**WORK TO COMPLETE:**
Starting with the line that holds "- [Cookbook: Useful" and stopping after the line that holds "<h2>O que faz a API - News API Brasi</h2>", repeat the lines below word for word, without the pictures.

**DATA FOR ANALYSIS:**

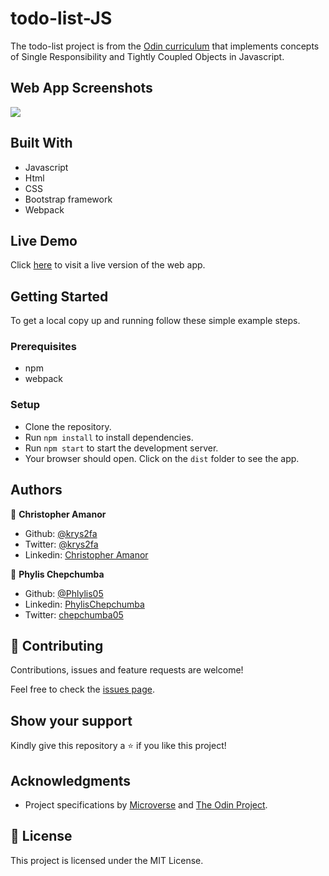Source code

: # todo-list-JS
The todo-list project is from the [Odin curriculum](https://www.theodinproject.com/courses/javascript/lessons/todo-list) that implements concepts of Single Responsibility and Tightly Coupled Objects in Javascript.

## Web App Screenshots
![](./images/app_screenshot.png)


## Built With

- Javascript
- Html
- CSS
- Bootstrap framework
- Webpack

## Live Demo

Click [here]() to visit a live version of the web app.

## Getting Started

To get a local copy up and running follow these simple example steps.

### Prerequisites

- npm
- webpack

### Setup
- Clone the repository.
- Run `npm install` to install dependencies.
- Run `npm start` to start the development server.
- Your browser should open. Click on the `dist` folder to see the app.

## Authors

👤 **Christopher Amanor**

- Github: [@krys2fa](https://github.com/krys2fa)
- Twitter: [@krys2fa](https://twitter.com/krys2fa)
- Linkedin: [Christopher Amanor](https://www.linkedin.com/in/christopher-amanor/)

👤 **Phylis Chepchumba**

- Github: [@Phlylis05](https://github.com/phylis05)
- Linkedin: [PhylisChepchumba](https://linkedin.com/PhylisChepchumba)
- Twitter: [chepchumba05](https://twitter.com/chepchumba05)

## 🤝 Contributing

Contributions, issues and feature requests are welcome!

Feel free to check the [issues page](https://github.com/Phylis05/todo-list-JS/issues).

## Show your support

Kindly give this repository a ⭐️ if you like this project!

## Acknowledgments

- Project specifications by [Microverse](https://www.microverse.org) and [The Odin Project](https://www.theodinproject.com/courses/javascript/lessons/todo-list).

## 📝 License

This project is licensed under the MIT License.
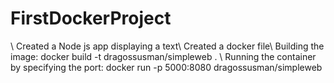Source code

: # FirstDockerProject
\\
Created a Node js app displaying a text\\
Created a docker file\\ 
Building the image: docker build -t dragossusman/simpleweb . \\
Running the container by specifying the port: docker run -p 5000:8080 dragossusman/simpleweb
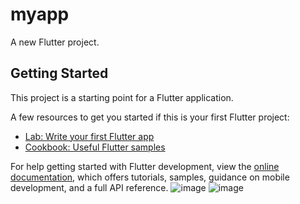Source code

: # myapp

A new Flutter project.

## Getting Started

This project is a starting point for a Flutter application.

A few resources to get you started if this is your first Flutter project:

- [Lab: Write your first Flutter app](https://docs.flutter.dev/get-started/codelab)
- [Cookbook: Useful Flutter samples](https://docs.flutter.dev/cookbook)

For help getting started with Flutter development, view the
[online documentation](https://docs.flutter.dev/), which offers tutorials,
samples, guidance on mobile development, and a full API reference.
 ![image](https://github.com/user-attachments/assets/1d55ad04-3e3a-4d9d-ac2c-d9de6aa19f10)
![image](https://github.com/user-attachments/assets/694f4388-97e1-4453-8491-166e8b3a7b15)
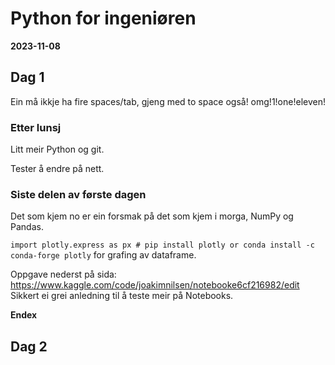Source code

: # Python for ingeniøren

__2023-11-08__

## Dag 1

Ein må ikkje ha fire spaces/tab, gjeng med to space også! omg!1!one!eleven!

### Etter lunsj

Litt meir Python og git.

Tester å endre på nett.

### Siste delen av første dagen

Det som kjem no er ein forsmak på det som kjem i morga, NumPy og Pandas.

`import plotly.express as px # pip install plotly or conda install -c conda-forge plotly` for grafing av dataframe.

Oppgave nederst på sida: https://www.kaggle.com/code/joakimnilsen/notebooke6cf216982/edit
Sikkert ei grei anledning til å teste meir på Notebooks.

__Endex__

## Dag 2
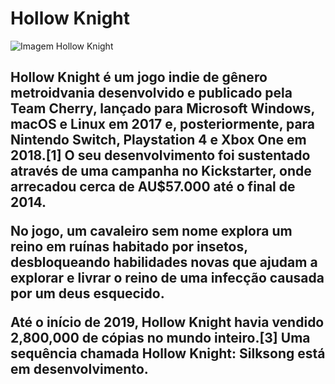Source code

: <h1> Hollow Knight </h1>

![Imagem Hollow Knight](images/hollow_resized.png.png)

<h2> Hollow Knight é um jogo indie de gênero metroidvania desenvolvido e publicado pela Team Cherry, lançado para Microsoft Windows, macOS e Linux em 2017 e, posteriormente, para Nintendo Switch, Playstation 4 e Xbox One em 2018.[1] O seu desenvolvimento foi sustentado através de uma campanha no Kickstarter, onde arrecadou cerca de AU$57.000 até o final de 2014.

No jogo, um cavaleiro sem nome explora um reino em ruínas habitado por insetos, desbloqueando habilidades novas que ajudam a explorar e livrar o reino de uma infecção causada por um deus esquecido.

Até o início de 2019, Hollow Knight havia vendido 2,800,000 de cópias no mundo inteiro.[3] Uma sequência chamada Hollow Knight: Silksong está em desenvolvimento. </h2>

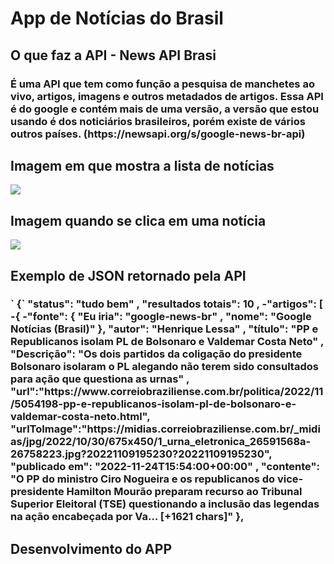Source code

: <h1>App de Notícias do Brasil</h1>
<h2>O que faz a API - News API Brasi</h2>
<h3>É uma API que tem como função a pesquisa de manchetes ao vivo, artigos, imagens e outros metadados de artigos. Essa API é do google e contém mais de uma versão, a versão que estou usando é dos noticiários brasileiros, porém existe de vários outros países. (https://newsapi.org/s/google-news-br-api)</h3>
<h2>Imagem em que mostra a lista de notícias</h2>
<img src="https://cdn.discordapp.com/attachments/762851212193693696/1045395339206725754/newsapp_main_Easy-Resize.com_1.jpg">
<h2>Imagem quando se clica em uma notícia</h2>
<img src="https://cdn.discordapp.com/attachments/762851212193693696/1045395355396739123/newsapp_details_Easy-Resize.com_1.jpg">
<h2>Exemplo de JSON retornado pela API</h2>
<h3>
` {`
"status": "tudo bem" ,
"resultados totais": 10 ,
-"artigos": [
-{
-"fonte": {
"Eu iria": "google-news-br" ,
"nome": "Google Notícias (Brasil)"
},
"autor": "Henrique Lessa" ,
"título": "PP e Republicanos isolam PL de Bolsonaro e Valdemar Costa Neto" ,
"Descrição": "Os dois partidos da coligação do presidente Bolsonaro isolaram o PL alegando não terem sido consultados para ação que questiona as urnas" ,
"url":"https://www.correiobraziliense.com.br/politica/2022/11/5054198-pp-e-republicanos-isolam-pl-de-bolsonaro-e-valdemar-costa-neto.html",
"urlToImage":"https://midias.correiobraziliense.com.br/_midias/jpg/2022/10/30/675x450/1_urna_eletronica_26591568a-26758223.jpg?20221109195230?20221109195230",
"publicado em": "2022-11-24T15:54:00+00:00" ,
"contente": "O PP do ministro Ciro Nogueira e os republicanos do vice-presidente Hamilton Mourão preparam recurso ao Tribunal Superior Eleitoral (TSE) questionando a inclusão das legendas na ação encabeçada por Va… [+1621 chars]"
},
</h3>
<h2>Desenvolvimento do APP</h2>
<h3></h3>
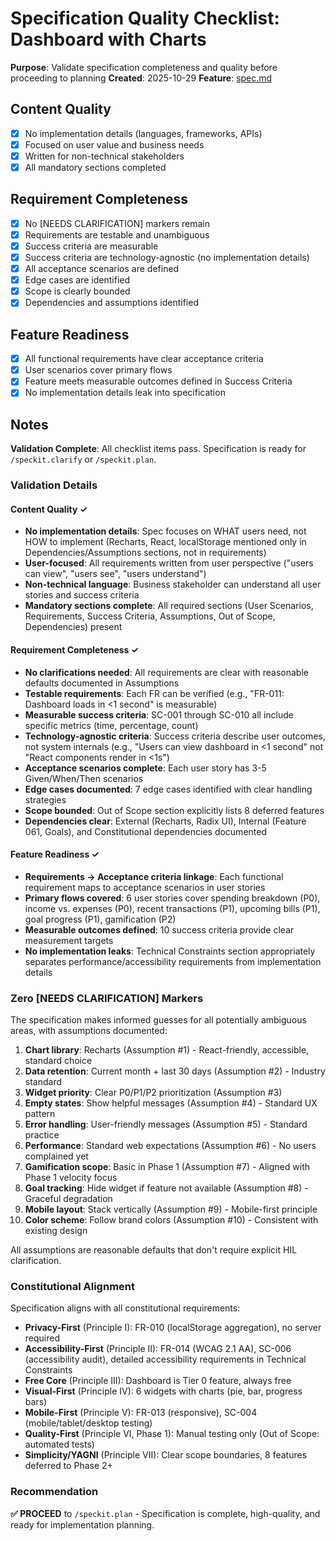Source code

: # Specification Quality Checklist: Dashboard with Charts

**Purpose**: Validate specification completeness and quality before proceeding to planning
**Created**: 2025-10-29
**Feature**: [spec.md](../spec.md)

## Content Quality

- [x] No implementation details (languages, frameworks, APIs)
- [x] Focused on user value and business needs
- [x] Written for non-technical stakeholders
- [x] All mandatory sections completed

## Requirement Completeness

- [x] No [NEEDS CLARIFICATION] markers remain
- [x] Requirements are testable and unambiguous
- [x] Success criteria are measurable
- [x] Success criteria are technology-agnostic (no implementation details)
- [x] All acceptance scenarios are defined
- [x] Edge cases are identified
- [x] Scope is clearly bounded
- [x] Dependencies and assumptions identified

## Feature Readiness

- [x] All functional requirements have clear acceptance criteria
- [x] User scenarios cover primary flows
- [x] Feature meets measurable outcomes defined in Success Criteria
- [x] No implementation details leak into specification

## Notes

**Validation Complete**: All checklist items pass. Specification is ready for `/speckit.clarify` or `/speckit.plan`.

### Validation Details

#### Content Quality ✓
- **No implementation details**: Spec focuses on WHAT users need, not HOW to implement (Recharts, React, localStorage mentioned only in Dependencies/Assumptions sections, not in requirements)
- **User-focused**: All requirements written from user perspective ("users can view", "users see", "users understand")
- **Non-technical language**: Business stakeholder can understand all user stories and success criteria
- **Mandatory sections complete**: All required sections (User Scenarios, Requirements, Success Criteria, Assumptions, Out of Scope, Dependencies) present

#### Requirement Completeness ✓
- **No clarifications needed**: All requirements are clear with reasonable defaults documented in Assumptions
- **Testable requirements**: Each FR can be verified (e.g., "FR-011: Dashboard loads in <1 second" is measurable)
- **Measurable success criteria**: SC-001 through SC-010 all include specific metrics (time, percentage, count)
- **Technology-agnostic criteria**: Success criteria describe user outcomes, not system internals (e.g., "Users can view dashboard in <1 second" not "React components render in <1s")
- **Acceptance scenarios complete**: Each user story has 3-5 Given/When/Then scenarios
- **Edge cases documented**: 7 edge cases identified with clear handling strategies
- **Scope bounded**: Out of Scope section explicitly lists 8 deferred features
- **Dependencies clear**: External (Recharts, Radix UI), Internal (Feature 061, Goals), and Constitutional dependencies documented

#### Feature Readiness ✓
- **Requirements → Acceptance criteria linkage**: Each functional requirement maps to acceptance scenarios in user stories
- **Primary flows covered**: 6 user stories cover spending breakdown (P0), income vs. expenses (P0), recent transactions (P1), upcoming bills (P1), goal progress (P1), gamification (P2)
- **Measurable outcomes defined**: 10 success criteria provide clear measurement targets
- **No implementation leaks**: Technical Constraints section appropriately separates performance/accessibility requirements from implementation details

### Zero [NEEDS CLARIFICATION] Markers

The specification makes informed guesses for all potentially ambiguous areas, with assumptions documented:

1. **Chart library**: Recharts (Assumption #1) - React-friendly, accessible, standard choice
2. **Data retention**: Current month + last 30 days (Assumption #2) - Industry standard
3. **Widget priority**: Clear P0/P1/P2 prioritization (Assumption #3)
4. **Empty states**: Show helpful messages (Assumption #4) - Standard UX pattern
5. **Error handling**: User-friendly messages (Assumption #5) - Standard practice
6. **Performance**: Standard web expectations (Assumption #6) - No users complained yet
7. **Gamification scope**: Basic in Phase 1 (Assumption #7) - Aligned with Phase 1 velocity focus
8. **Goal tracking**: Hide widget if feature not available (Assumption #8) - Graceful degradation
9. **Mobile layout**: Stack vertically (Assumption #9) - Mobile-first principle
10. **Color scheme**: Follow brand colors (Assumption #10) - Consistent with existing design

All assumptions are reasonable defaults that don't require explicit HIL clarification.

### Constitutional Alignment

Specification aligns with all constitutional requirements:

- **Privacy-First** (Principle I): FR-010 (localStorage aggregation), no server required
- **Accessibility-First** (Principle II): FR-014 (WCAG 2.1 AA), SC-006 (accessibility audit), detailed accessibility requirements in Technical Constraints
- **Free Core** (Principle III): Dashboard is Tier 0 feature, always free
- **Visual-First** (Principle IV): 6 widgets with charts (pie, bar, progress bars)
- **Mobile-First** (Principle V): FR-013 (responsive), SC-004 (mobile/tablet/desktop testing)
- **Quality-First** (Principle VI, Phase 1): Manual testing only (Out of Scope: automated tests)
- **Simplicity/YAGNI** (Principle VII): Clear scope boundaries, 8 features deferred to Phase 2+

### Recommendation

**✅ PROCEED** to `/speckit.plan` - Specification is complete, high-quality, and ready for implementation planning.
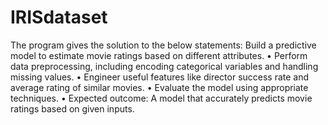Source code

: # IRISdataset
The program gives the solution to the below statements:
Build a predictive model to estimate movie ratings based on different attributes. 
• Perform data preprocessing, including encoding categorical variables and handling missing values. 
• Engineer useful features like director success rate and average rating of similar movies. 
• Evaluate the model using appropriate techniques. 
• Expected outcome: A model that accurately predicts movie ratings based on given inputs.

**WRITTEN ANSWER:**
- [Cookbook: Useful Flutter samples](https://docs.flutter.dev/cookbook)

For help getting started with Flutter development, view the
[online documentation](https://docs.flutter.dev/), which offers tutorials,
samples, guidance on mobile development, and a full API reference.
 ![image](https://github.com/user-attachments/assets/1d55ad04-3e3a-4d9d-ac2c-d9de6aa19f10)
![image](https://github.com/user-attachments/assets/694f4388-97e1-4453-8491-166e8b3a7b15)
Source code

: # Python for ingeniøren

__2023-11-08__

## Dag 1

Ein må ikkje ha fire spaces/tab, gjeng med to space også! omg!1!one!eleven!

### Etter lunsj

Litt meir Python og git.

Tester å endre på nett.

### Siste delen av første dagen

Det som kjem no er ein forsmak på det som kjem i morga, NumPy og Pandas.

`import plotly.express as px # pip install plotly or conda install -c conda-forge plotly` for grafing av dataframe.

Oppgave nederst på sida: https://www.kaggle.com/code/joakimnilsen/notebooke6cf216982/edit
Sikkert ei grei anledning til å teste meir på Notebooks.

__Endex__

## Dag 2
Source code

: <h1> Hollow Knight </h1>

![Imagem Hollow Knight](images/hollow_resized.png.png)

<h2> Hollow Knight é um jogo indie de gênero metroidvania desenvolvido e publicado pela Team Cherry, lançado para Microsoft Windows, macOS e Linux em 2017 e, posteriormente, para Nintendo Switch, Playstation 4 e Xbox One em 2018.[1] O seu desenvolvimento foi sustentado através de uma campanha no Kickstarter, onde arrecadou cerca de AU$57.000 até o final de 2014.

No jogo, um cavaleiro sem nome explora um reino em ruínas habitado por insetos, desbloqueando habilidades novas que ajudam a explorar e livrar o reino de uma infecção causada por um deus esquecido.

Até o início de 2019, Hollow Knight havia vendido 2,800,000 de cópias no mundo inteiro.[3] Uma sequência chamada Hollow Knight: Silksong está em desenvolvimento. </h2>

Source code

: <h1>App de Notícias do Brasil</h1>
<h2>O que faz a API - News API Brasi</h2>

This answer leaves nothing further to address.